Lesson in customer care that firms can follow to the letter

Client-handling specialists in many service providers have a hell of a lot to learn

Client-handling specialists in many service providers have a hell of a lot to learn

ON THE lavatory wall of a colleague’s flat in Hong Kong hangs a framed letter. It is written on HSBC notepaper, and dated January 22nd, 1998.

“Dear Sir,” it begins. “Please note that we have had occasion to return your cheque due to insufficient funds in the above account. This state of affairs is most unsatisfactory and the practice of issuing cheques without first ensuring that there are sufficient funds to meet them must cease forthwith, otherwise it will be necessary for your account in our books to be closed.

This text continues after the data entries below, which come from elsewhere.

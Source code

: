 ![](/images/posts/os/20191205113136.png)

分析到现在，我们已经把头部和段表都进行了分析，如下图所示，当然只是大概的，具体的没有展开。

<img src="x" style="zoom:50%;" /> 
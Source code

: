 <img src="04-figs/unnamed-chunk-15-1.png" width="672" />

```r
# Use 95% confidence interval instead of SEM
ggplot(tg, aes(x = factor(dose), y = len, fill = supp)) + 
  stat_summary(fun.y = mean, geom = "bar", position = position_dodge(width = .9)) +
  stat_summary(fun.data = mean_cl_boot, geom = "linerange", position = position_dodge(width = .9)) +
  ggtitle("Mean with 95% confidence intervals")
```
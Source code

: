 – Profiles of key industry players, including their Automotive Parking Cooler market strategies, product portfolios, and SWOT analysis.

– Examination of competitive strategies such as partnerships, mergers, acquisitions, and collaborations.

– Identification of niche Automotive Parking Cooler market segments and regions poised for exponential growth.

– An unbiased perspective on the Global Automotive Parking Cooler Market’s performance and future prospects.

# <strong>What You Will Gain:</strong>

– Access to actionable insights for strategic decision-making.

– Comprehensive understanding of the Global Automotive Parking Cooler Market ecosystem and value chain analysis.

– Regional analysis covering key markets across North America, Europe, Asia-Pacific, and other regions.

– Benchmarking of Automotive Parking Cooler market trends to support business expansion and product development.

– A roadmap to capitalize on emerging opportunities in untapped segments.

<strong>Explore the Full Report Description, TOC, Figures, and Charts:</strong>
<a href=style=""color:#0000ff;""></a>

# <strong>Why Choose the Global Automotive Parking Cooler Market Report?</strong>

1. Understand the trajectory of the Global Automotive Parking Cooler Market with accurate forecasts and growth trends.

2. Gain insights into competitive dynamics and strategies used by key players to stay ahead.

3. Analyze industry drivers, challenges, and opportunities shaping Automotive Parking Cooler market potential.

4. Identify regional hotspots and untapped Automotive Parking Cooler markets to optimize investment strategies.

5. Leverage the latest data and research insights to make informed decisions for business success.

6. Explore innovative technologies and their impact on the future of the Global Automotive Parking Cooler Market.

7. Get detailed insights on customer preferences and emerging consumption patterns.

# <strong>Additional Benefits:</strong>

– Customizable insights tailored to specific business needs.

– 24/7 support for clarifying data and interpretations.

“Yours faithfully, P Mandal, assistant manager customer deposits, Bangalore branch.”

READ MORE

In displaying this letter in such a prominent place, my colleague was seeking to amuse his visitors with its Indian-English verbosity. In reprinting it here, I have a grander purpose. For all its stiff wording, it is the best letter to a customer I’ve ever seen. It sums up everything that used to be good about banking, but which has got hopelessly lost. Indeed, if all bankers still behaved like P Mandal, there would have been no financial crisis.

For him, banking was a solemn matter, where prudence was all- important. In his world, there was none of the dodgy stuff that all banks now routinely engage in: pretending the customer is king while fleecing them if they go into the red, and investing their money in incomprehensible and ruinous financial instruments. Instead, recalcitrant customers were given a thorough telling-off – which made them behave better.

My colleague tells me that he has, indeed, ceased his unsatisfactory behaviour forthwith: he has not bounced a cheque since January 1998.

It all makes one wish P Mandal had been transported from Bangalore to the London HQ and made chief executive instead of Sir John Bond. The Indian banker would never in a million years have agreed to the £9 billion takeover of Household, the US subprime lender it bought in 2002. He would have cast one eye over the loan book with its millions of dodgy customers who could not afford their mortgages and said he wanted nothing to do with them.

But it is not just his prudence I like. It’s his writing style, too. Though somewhat pompous, it is short and to the point. And despite its threatening message, it is immaculately polite.

“This state of affairs is most unsatisfactory” is a delightful and useful phrase that deserves to be rehabilitated at once.

The same day I was inspecting the walls of my colleague’s lavatory so approvingly, I was e-mailed an exchange that had just taken place between a Financial Times reader and Comcast. She had sent a brief message to the cable operator complaining that she couldn’t find out how to get her mobile phone bill itemised.

The reply was everything the lavatory letter was not: disingenuous, unintelligent, emotionally incontinent, unhelpful and miles too long.

“We are very glad to have you as part of the Comcast family,” it began, unpromisingly. The idea that in signing up for an account with a mobile phone operator, one is not merely agreeing to share its airwaves but to share its genetic lineage is most disturbing.

The e-mail continued “ . . . and it is our privilege to provide you an exceptional and unparalleled customer service”. This is even worse – a combination of excessive bowing and scraping with excessive boasting, without conveying any meaning at all.

“Thank you for bringing this billing concern to our attention, Elizabeth”, it goes on. “Elizabeth”? How dare they? P Mandal would have had a stroke at such fresh familiarity.

“Rest assured that we will properly address the concern by making sure that the best resolution will be provided to suffice your overall satisfaction.”

I’m getting restive even typing this drivel out and so you will have to believe me that there are 500 more words of the same, including further apologies, further congratulations and wishes that Elizabeth have a nice day – without actually solving the problem in hand.

“We appreciate that you took time out from your busy schedule to share your concerns,” it said. But if they thought her schedule was busy, why did they think she would have time to read so much guff? Finally, the sign off: a first name and a title, “Comcast customer care specialist”. At last, something with meaning. The author of this reply has proved herself a specialist in “customer care” – a virtuoso at apology and making all the most fashionable noises.

The only problem is that there is no need for specialists in this area. Customers don’t want “care”. They just want their bills itemised.